La religiosidad normaría jerárquicamente el actuar del hombre romano. La religiosidad no era algo místico en la generalidad del pueblo romano, sino únicamente en algunos pensadores que tomaron esta actitud. Era simplemente una actitud de corrección y reverencia constantes hacia las fuerzas ocultas, resabio de la magia tribal.
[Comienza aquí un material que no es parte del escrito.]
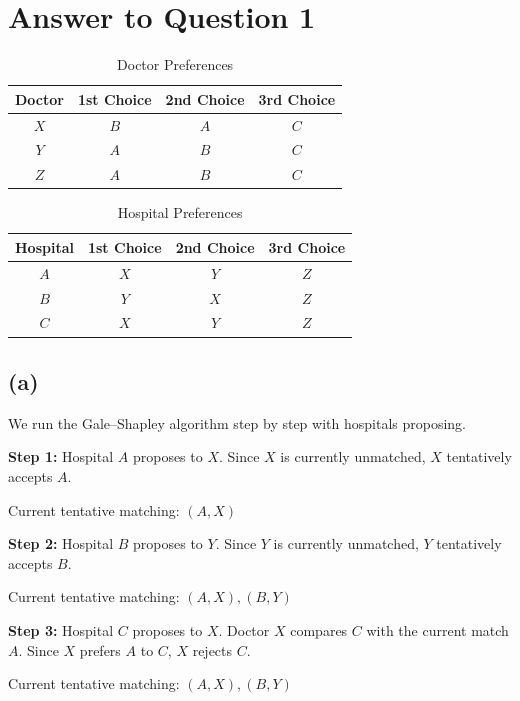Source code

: \documentclass{brockcosc3p03}
\begin{document}
\section*{Answer to Question 1}

\begin{table}[H]
\centering
\caption{Doctor Preferences}
\begin{tabular}{|c|c|c|c|}
\hline
\textbf{Doctor} & \textbf{1st Choice} & \textbf{2nd Choice} & \textbf{3rd Choice} \\
\hline
$X$ & $B$ & $A$ & $C$ \\
$Y$ & $A$ & $B$ & $C$ \\
$Z$ & $A$ & $B$ & $C$ \\
\hline
\end{tabular}
\end{table}

\begin{table}[H]
\centering
\caption{Hospital Preferences}
\begin{tabular}{|c|c|c|c|}
\hline
\textbf{Hospital} & \textbf{1st Choice} & \textbf{2nd Choice} & \textbf{3rd Choice} \\
\hline
$A$ & $X$ & $Y$ & $Z$ \\
$B$ & $Y$ & $X$ & $Z$ \\
$C$ & $X$ & $Y$ & $Z$ \\
\hline
\end{tabular}
\end{table}

\subsection*{(a)}

We run the Gale--Shapley algorithm step by step with hospitals proposing.

\textbf{Step 1:} Hospital $A$ proposes to $X$. Since $X$ is currently unmatched, $X$ tentatively accepts $A$.

Current tentative matching: $(A,X)$

\textbf{Step 2:} Hospital $B$ proposes to $Y$. Since $Y$ is currently unmatched, $Y$ tentatively accepts $B$.

Current tentative matching: $(A,X), (B,Y)$

\textbf{Step 3:} Hospital $C$ proposes to $X$. Doctor $X$ compares $C$ with the current match $A$. Since $X$ prefers $A$ to $C$, $X$ rejects $C$.

Current tentative matching: $(A,X), (B,Y)$
\end{document}
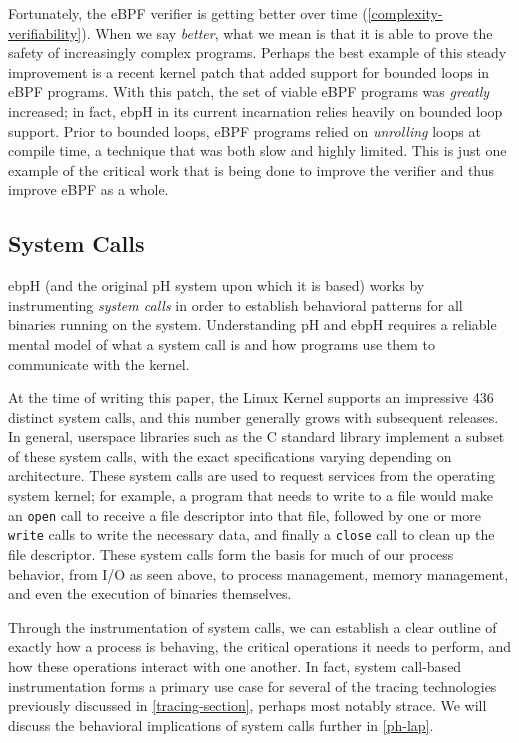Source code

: \documentclass[
  12pt]{findlay}
\begin{document}
Fortunately, the eBPF verifier is getting better over time
(\autoref{complexity-verifiability}). When we say \emph{better}, what we
mean is that it is able to prove the safety of increasingly complex
programs. Perhaps the best example of this steady improvement is a
recent kernel patch \autocite{starovoitov19} that added support for
bounded loops in eBPF programs. With this patch, the set of viable eBPF
programs was \emph{greatly} increased; in fact, ebpH in its current
incarnation relies heavily on bounded loop support. Prior to bounded
loops, eBPF programs relied on \emph{unrolling} loops at compile time, a
technique that was both slow and highly limited. This is just one
example of the critical work that is being done to improve the verifier
and thus improve eBPF as a whole.

\hypertarget{system-calls}{%
\subsection{System Calls}\label{system-calls}}

ebpH (and the original pH system upon which it is based) works by
instrumenting \emph{system calls} in order to establish behavioral
patterns for all binaries running on the system. Understanding pH and
ebpH requires a reliable mental model of what a system call is and how
programs use them to communicate with the kernel.

At the time of writing this paper, the Linux Kernel \autocite{unistd}
supports an impressive 436 distinct system calls, and this number
generally grows with subsequent releases. In general, userspace
libraries such as the C standard library implement a subset of these
system calls, with the exact specifications varying depending on
architecture. These system calls are used to request services from the
operating system kernel; for example, a program that needs to write to a
file would make an \passthrough{\lstinline!open!} call to receive a file
descriptor into that file, followed by one or more
\passthrough{\lstinline!write!} calls to write the necessary data, and
finally a \passthrough{\lstinline!close!} call to clean up the file
descriptor. These system calls form the basis for much of our process
behavior, from I/O as seen above, to process management, memory
management, and even the execution of binaries themselves.

Through the instrumentation of system calls, we can establish a clear
outline of exactly how a process is behaving, the critical operations it
needs to perform, and how these operations interact with one another. In
fact, system call-based instrumentation forms a primary use case for
several of the tracing technologies previously discussed in
\autoref{tracing-section}, perhaps most notably strace. We will discuss
the behavioral implications of system calls further in \autoref{ph-lap}.
\end{document}
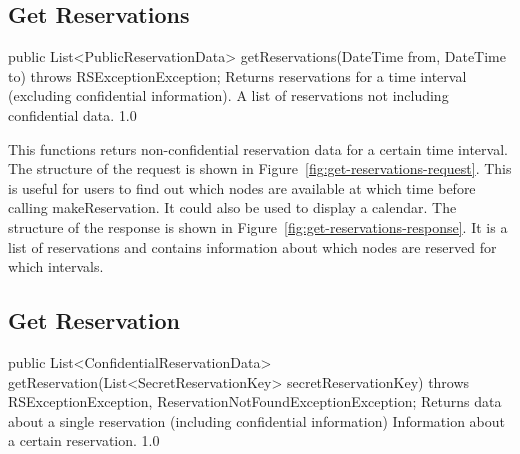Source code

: \documentclass[a4paper,11pt]{article}
\begin{document}
			\subsection{Get Reservations}

\begin{apidoc}
	{public List<PublicReservationData> getReservations(DateTime from, DateTime to) throws RSExceptionException;} %
	{Returns reservations for a time interval (excluding confidential information).} %
	{
	} %
	{A list of reservations not including confidential data.} %
	{} %
	{1.0} %
\end{apidoc}

This functions returs non-confidential reservation data for a certain time interval. The structure of the request is shown in Figure~\ref{fig:get-reservations-request}. This is useful for users to find out which nodes are available at which time before calling makeReservation. It could also be used to display a calendar. The structure of the response is shown in Figure~\ref{fig:get-reservations-response}. It is a list of reservations and contains information about which nodes are reserved for which intervals. 

	
			\sectionfin
			\subsection{Get Reservation}
	
\begin{apidoc}
	{public List<ConfidentialReservationData> getReservation(List<SecretReservationKey> secretReservationKey) throws RSExceptionException, ReservationNotFoundExceptionException;} %
	{Returns data about a single reservation (including confidential information)} %
	{
	} %
	{Information about a certain reservation.} %
	{} %
	{1.0} %
\end{apidoc}
	
\end{document}

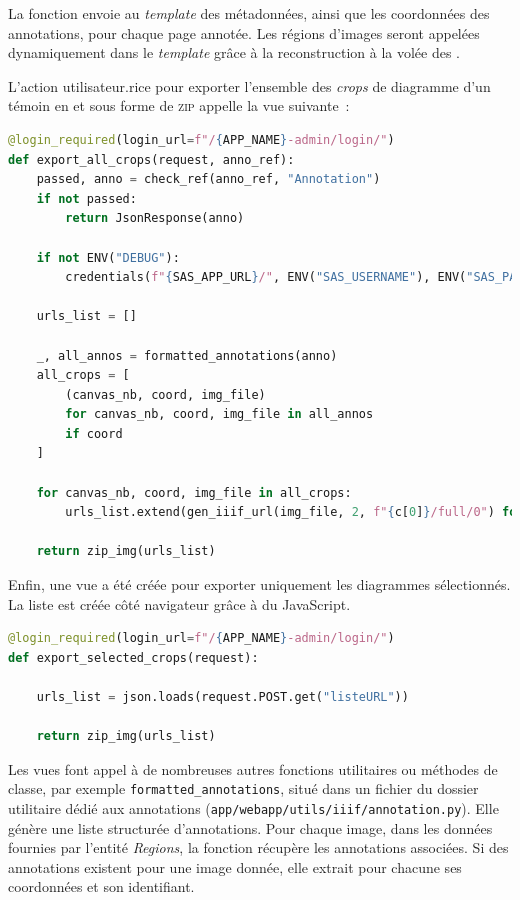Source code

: La fonction envoie au \textit{template} des métadonnées, ainsi que les coordonnées des annotations, pour chaque page annotée. Les régions d'images seront appelées dynamiquement dans le \textit{template} grâce à la reconstruction à la volée des \URLs \iiif. 

L'action utilisateur.rice pour exporter l'ensemble des \textit{crops} de diagramme d'un témoin en \jpeg et sous forme de \textsc{zip} appelle la vue suivante~: 

\begin{lstlisting}[language=python, frame=single, breaklines=true, caption={Vue pour l'export de l'ensemble des diagrammes du témoin affiché.}]
@login_required(login_url=f"/{APP_NAME}-admin/login/")
def export_all_crops(request, anno_ref):
    passed, anno = check_ref(anno_ref, "Annotation")
    if not passed:
        return JsonResponse(anno)

    if not ENV("DEBUG"):
        credentials(f"{SAS_APP_URL}/", ENV("SAS_USERNAME"), ENV("SAS_PASSWORD"))

    urls_list = []

    _, all_annos = formatted_annotations(anno)
    all_crops = [
        (canvas_nb, coord, img_file)
        for canvas_nb, coord, img_file in all_annos
        if coord
    ]

    for canvas_nb, coord, img_file in all_crops:
        urls_list.extend(gen_iiif_url(img_file, 2, f"{c[0]}/full/0") for c in coord)

    return zip_img(urls_list)
\end{lstlisting}

Enfin, une vue a été créée pour exporter uniquement les diagrammes sélectionnés. La liste est créée côté navigateur grâce à du JavaScript.  

\begin{lstlisting}[language=python, frame=single, breaklines=true, caption={Vue pour l'export d'une liste de diagrammes.}]
@login_required(login_url=f"/{APP_NAME}-admin/login/")
def export_selected_crops(request):

    urls_list = json.loads(request.POST.get("listeURL"))

    return zip_img(urls_list)
\end{lstlisting}

Les vues font appel à de nombreuses autres fonctions utilitaires ou méthodes de classe, par exemple \texttt{formatted\_annotations}, situé dans un fichier du dossier utilitaire dédié aux annotations \iiif (\texttt{app/webapp/utils/iiif/annotation.py}). Elle génère une liste structurée d'annotations. Pour chaque image, dans les données fournies par l'entité \textit{Regions}, la fonction récupère les annotations associées. Si des annotations existent pour une image donnée, elle extrait pour chacune ses coordonnées et son identifiant. 

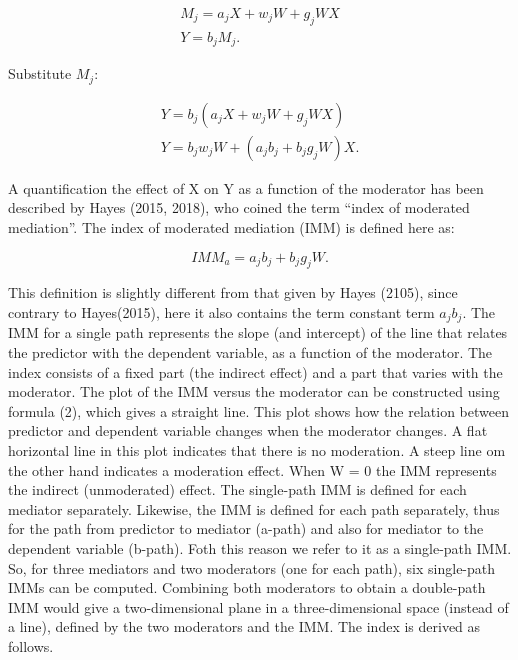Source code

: \documentclass[man,floatsintext]{apa6}
\theoremstyle{definition}
\theoremstyle{definition}
\theoremstyle{definition}
\theoremstyle{remark}
\begin{document}
\begin{equation}
 \begin{split}
 M_j = a_j X + w_j W + g_j WX\\
 Y = b_j M_j.
 \end{split}
\end{equation}

Substitute \(M_j\):

\begin{equation}
   \begin{split}
   Y = b_j(a_j X + w_j W + g_j WX)\\
   Y = b_j w_j W + (a_j b_j + b_j g_j W)X.
   \end{split}
  \end{equation}

A quantification the effect of X on Y as a function of the moderator has
been described by Hayes (2015, 2018), who coined the term \enquote{index
of moderated mediation}. The index of moderated mediation (IMM) is
defined here as:

\begin{equation}
  IMM_a = a_j b_j + b_j g_j W.
  \end{equation}

This definition is slightly different from that given by Hayes (2105),
since contrary to Hayes(2015), here it also contains the term constant
term \(a_j b_j\). The IMM for a single path represents the slope (and
intercept) of the line that relates the predictor with the dependent
variable, as a function of the moderator. The index consists of a fixed
part (the indirect effect) and a part that varies with the moderator.
The plot of the IMM versus the moderator can be constructed using
formula (2), which gives a straight line. This plot shows how the
relation between predictor and dependent variable changes when the
moderator changes. A flat horizontal line in this plot indicates that
there is no moderation. A steep line om the other hand indicates a
moderation effect. When W = 0 the IMM represents the indirect
(unmoderated) effect. The single-path IMM is defined for each mediator
separately. Likewise, the IMM is defined for each path separately, thus
for the path from predictor to mediator (a-path) and also for mediator
to the dependent variable (b-path). Foth this reason we refer to it as a
single-path IMM. So, for three mediators and two moderators (one for
each path), six single-path IMMs can be computed. Combining both
moderators to obtain a double-path IMM would give a two-dimensional
plane in a three-dimensional space (instead of a line), defined by the
two moderators and the IMM. The index is derived as follows.
\end{document}
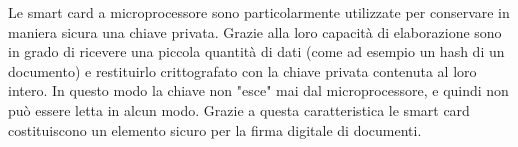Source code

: Le smart card a microprocessore sono particolarmente utilizzate per conservare in maniera sicura una chiave privata. Grazie alla loro capacità di elaborazione sono in grado di ricevere una piccola quantità di dati (come ad esempio un hash di un documento) e restituirlo crittografato con la chiave privata contenuta al loro intero. In questo modo la chiave non "esce" mai dal microprocessore, e quindi non può essere letta in alcun modo. Grazie a questa caratteristica le smart card costituiscono un elemento sicuro per la firma digitale di documenti.
\cite{wiki_sc}




    
    
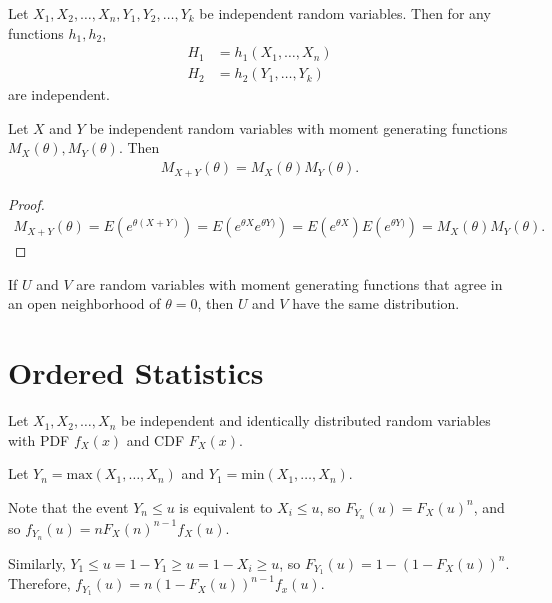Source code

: \begin{thm}
    Let $X_1, X_2, \ldots, X_n, Y_1, Y_2, \ldots, Y_k$ be independent random variables. Then for any functions $h_1, h_2$,
    \begin{align*}
        H_1 &= h_1(X_1, \ldots, X_n) \\
        H_2 &= h_2(Y_1, \ldots, Y_k)
    \end{align*}
    are independent.
\end{thm}

\begin{thm}
    Let $X$ and $Y$ be independent random variables with moment generating functions $M_X(\theta), M_Y(\theta)$. Then
    \begin{align*}
        M_{X+Y}(\theta) = M_X(\theta)M_Y(\theta).
    \end{align*}
\end{thm}

\begin{proof}
    \begin{align}
        M_{X+Y}(\theta) = E\left(e^{\theta(X+Y)}\right) = E\left(e^{\theta X}e^{\theta Y)}\right) = E\left(e^{\theta X}\right)E\left(e^{\theta Y)}\right) = M_X(\theta)M_Y(\theta).
    \end{align}
\end{proof}

\begin{rmk}
    If $U$ and $V$ are random variables with moment generating functions that agree in an open neighborhood of $\theta = 0$, then $U$ and $V$ have the same distribution.
\end{rmk}

\section{Ordered Statistics}

Let $X_1, X_2, \ldots, X_n$ be independent and identically distributed random variables with PDF $f_X(x)$ and CDF $F_X(x)$.

Let $Y_n = \mathrm{max}(X_1, \ldots, X_n)$ and $Y_1 = \mathrm{min}(X_1, \ldots, X_n)$.

Note that the event $Y_n \leq u$ is equivalent to $X_i \leq u$, so $F_{Y_n}(u) = F_X(u)^{n}$, and so $f_{Y_n}(u) = nF_X(n)^{n-1}f_X(u)$.

Similarly, $Y_1 \leq u = 1 - Y_1 \geq u = 1 - X_i \geq u$, so $F_{Y_1}(u) = 1 - \left(1 - F_X(u)\right)^{n}$. Therefore, $f_{Y_1}(u) = n\left(1-F_X(u)\right)^{n-1}f_x(u)$.

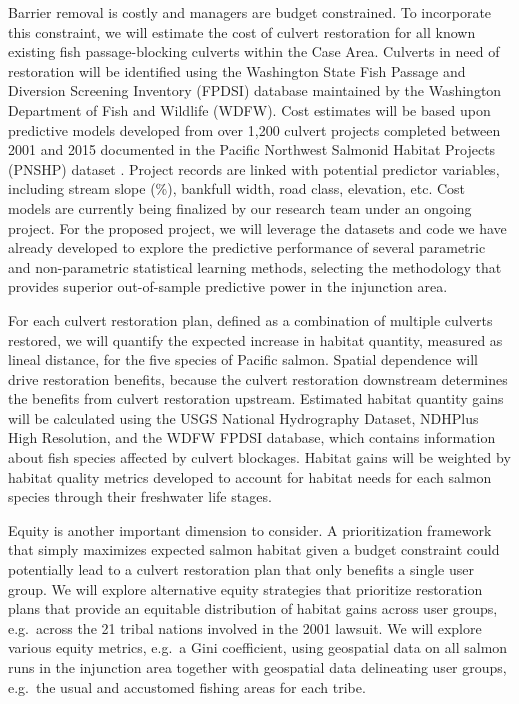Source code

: \documentclass[12pt]{elsarticle}
\begin{document}
	Barrier removal is costly and managers are budget constrained. To incorporate this constraint, we will estimate the cost of culvert restoration for all known existing fish passage-blocking culverts within the Case Area. Culverts in need of restoration will be identified using the Washington State Fish Passage and Diversion Screening Inventory (FPDSI) database maintained by the Washington Department of Fish and Wildlife (WDFW). Cost estimates will be based upon predictive models developed from over 1,200 culvert projects completed between 2001 and 2015 documented in the Pacific Northwest Salmonid Habitat Projects (PNSHP) dataset \citep{katz_freshwater_2007,noauthor_pacific_2021}. Project records are linked with potential predictor variables, including stream slope (\%), bankfull width, road class, elevation, etc. Cost models are currently being finalized by our research team under an ongoing project. For the proposed project, we will leverage the datasets and code we have already developed to explore the predictive performance of several parametric and non-parametric statistical learning methods, selecting the methodology that provides superior out-of-sample predictive power in the injunction area.
	
	For each culvert restoration plan, defined as a combination of multiple culverts restored, we will quantify the expected increase in habitat quantity, measured as lineal distance, for the five species of Pacific salmon. Spatial dependence will drive restoration benefits, because the culvert restoration downstream determines the benefits from culvert restoration upstream. Estimated habitat quantity gains will be calculated using the USGS National Hydrography Dataset, NDHPlus High Resolution, and the WDFW FPDSI database, which contains information about fish species affected by culvert blockages. Habitat gains will be weighted by habitat quality metrics developed to account for habitat needs for each salmon species through their freshwater life stages. 
	
	Equity is another important dimension to consider. A prioritization framework that simply maximizes expected salmon habitat given a budget constraint could potentially lead to a culvert restoration plan that only benefits a single user group. We will explore alternative equity strategies that prioritize restoration plans that provide an equitable distribution of habitat gains across user groups, e.g.\ across the 21 tribal nations involved in the 2001 lawsuit. We will explore various equity metrics, e.g.\ a Gini coefficient, using geospatial data on all salmon runs in the injunction area together with geospatial data delineating user groups, e.g.\ the usual and accustomed fishing areas for each tribe. 
	
\end{document}
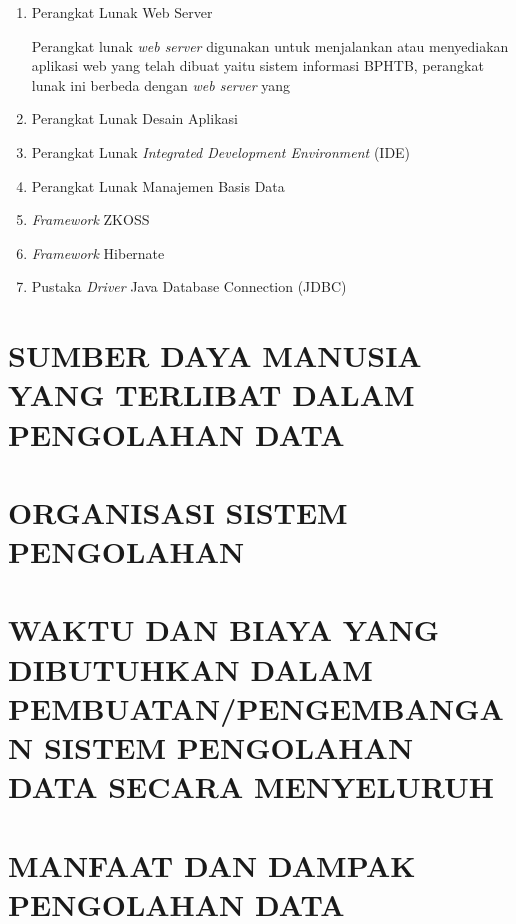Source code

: \documentclass[pdftex,12pt, oneside]{article}
\begin{document}
\begin{enumerate}[1.]
  \item Perangkat Lunak Web Server
  
Perangkat lunak \textit{web server} digunakan untuk menjalankan atau menyediakan aplikasi web yang telah dibuat yaitu sistem informasi BPHTB, perangkat lunak ini berbeda dengan \textit{web server} yang 
  
  \item Perangkat Lunak Desain Aplikasi
  
  \item Perangkat Lunak \textit{Integrated Development Environment} (IDE)
  
  \item Perangkat Lunak Manajemen Basis Data
  
  \item \textit{Framework} ZKOSS
  
  \item \textit{Framework} Hibernate
  
  \item Pustaka \textit{Driver} Java Database Connection (JDBC)
\end{enumerate}

\section{SUMBER DAYA MANUSIA YANG TERLIBAT DALAM PENGOLAHAN DATA}


\section{ORGANISASI SISTEM PENGOLAHAN}


\section{WAKTU DAN BIAYA YANG DIBUTUHKAN DALAM PEMBUATAN/PENGEMBANGAN SISTEM PENGOLAHAN DATA SECARA MENYELURUH}


\section{MANFAAT DAN DAMPAK PENGOLAHAN DATA}
\end{document}
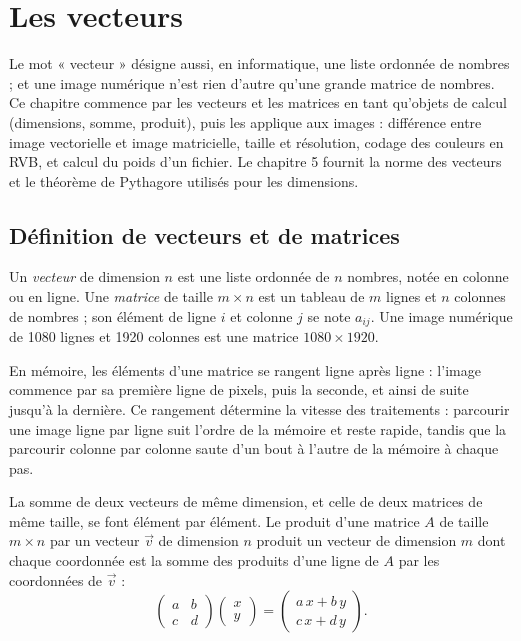 \chapter{Les vecteurs}

\begin{quelqueslignes}
Le mot « vecteur » désigne aussi, en informatique, une liste ordonnée de nombres ; et une image numérique n'est rien d'autre qu'une grande matrice de nombres. Ce chapitre commence par les vecteurs et les matrices en tant qu'objets de calcul (dimensions, somme, produit), puis les applique aux images : différence entre image vectorielle et image matricielle, taille et résolution, codage des couleurs en RVB, et calcul du poids d'un fichier. Le chapitre 5 fournit la norme des vecteurs et le théorème de Pythagore utilisés pour les dimensions.
\end{quelqueslignes}

\section{Définition de vecteurs et de matrices}

\begin{definition}
Un \emph{vecteur} de dimension $n$ est une liste ordonnée de $n$ nombres, notée en colonne ou en ligne. Une \emph{matrice} de taille $m \times n$ est un tableau de $m$ lignes et $n$ colonnes de nombres ; son élément de ligne $i$ et colonne $j$ se note $a_{ij}$. Une image numérique de 1080 lignes et 1920 colonnes est une matrice $1080 \times 1920$.
\end{definition}

En mémoire, les éléments d'une matrice se rangent ligne après ligne : l'image commence par sa première ligne de pixels, puis la seconde, et ainsi de suite jusqu'à la dernière. Ce rangement détermine la vitesse des traitements : parcourir une image ligne par ligne suit l'ordre de la mémoire et reste rapide, tandis que la parcourir colonne par colonne saute d'un bout à l'autre de la mémoire à chaque pas.

La somme de deux vecteurs de même dimension, et celle de deux matrices de même taille, se font élément par élément. Le produit d'une matrice $A$ de taille $m \times n$ par un vecteur $\vec{v}$ de dimension $n$ produit un vecteur de dimension $m$ dont chaque coordonnée est la somme des produits d'une ligne de $A$ par les coordonnées de $\vec{v}$ :
\[
\begin{pmatrix} a & b \\ c & d \end{pmatrix}
\begin{pmatrix} x \\ y \end{pmatrix}
=
\begin{pmatrix} a\,x + b\,y \\ c\,x + d\,y \end{pmatrix} .
\]

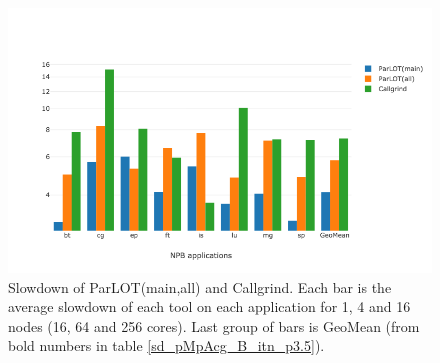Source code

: \begin{figure}[!t]
\centering
\includegraphics[width=5in]{figs.psc/chartAvg_sd_B_p3_5.png}
\caption{ Slowdown of ParLOT(main,all) and Callgrind. Each bar is the average slowdown of each tool on each application for 1, 4 and 16 nodes (16, 64 and 256 cores). Last group of bars is GeoMean (from bold numbers in table \ref{sd_pMpAcg_B_itn_p3.5}). 
}
\label{chartAvg_sd_B_p3_5}
\end{figure}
Dentro de las virtudes familiares destacaba la gravitas que acompañada del sentido común definirían el temperamento social del romano y serían la guía de su proceder ciudadano. La gravitas era, en este caso, el entrañable sentido de responsabilidad, la inmensa formalidad con que el romano asumía su existencia. La suma de derechos y deberes de un miembro familiar hacía del individuo un hombre gravis: una forma de responsabilidad individual de atender correctamente todo aquello que era de su competencia, y por ende implicaba un conservadurismo en lo familiar, en lo público y en lo social; de ahí la seriedad con la que el romano irrumpía en la vida pública (cargos públicos) y en la vida económica (negocios). Por su parte, el sentido común y la sencillez se reflejaban en el actuar del hombre romano: construcciones públicas, organización militar, escritura latina y la sencillez de sus formulaciones legales. Era, además, la virtud del hombre práctico: diligente, claro, que evitaba en lo posible la especulación, la deliberación y la duda
El romano, antes que ciudadano, como ya observamos, se consideraba un campesino y un militar, cuya principal inclinación era la defensa y la grandeza de Roma. Por sus acciones no recibía premios materiales, aunque sí un reconocimiento público que se materializaba en altos cargos. Quienes los poseían se hacían acreedores a la dignitas (dignidad), cualidad que separaba al hombre grande del pequeño. El hombre ordinario no podía reivindicar dignidad, pero el hecho de ser considerado ciudadano le otorgaba libertad. La libertad no radicaba en poder hacer lo que se le diera en gana, sino sólo aquello que la ley y la costumbre le permitían, sin padecer más de lo que ley y costumbre le prescribían. Entonces, la libertad debía entenderse como la independencia de juicio y acción, acotada por la ley y la costumbre. Tanto el hombre grande con libertad y dignidad, como el ordinario con tan sólo la libertad, debían tener valor, encarar la gloria, la devoción y practicar la fidelidad o fiabilidad. Sólo así llegarían a ser suyas las virtudes ideales del auténtico ciudadano romano
La dignidad del servidor público no podía ni debía dañar la libertad del simple ciudadano. Tito Livio, historiador romano, ilustra la actitud del buen ciudadano como un actuar, un proceder «tan cuidadoso con la libertas de los demás, como de la dignitas propia». El hombre ordinario era obstinado con su libertad, y más que obstinado, lo era el grande con su dignidad, vinculada con su orgullo y con su optimismo en el seno familiar y ponderada por cargos en el servicio público. La pretensión de dignidad es el ingrediente más constante en la historia política romana y por ende el principal valor republicano.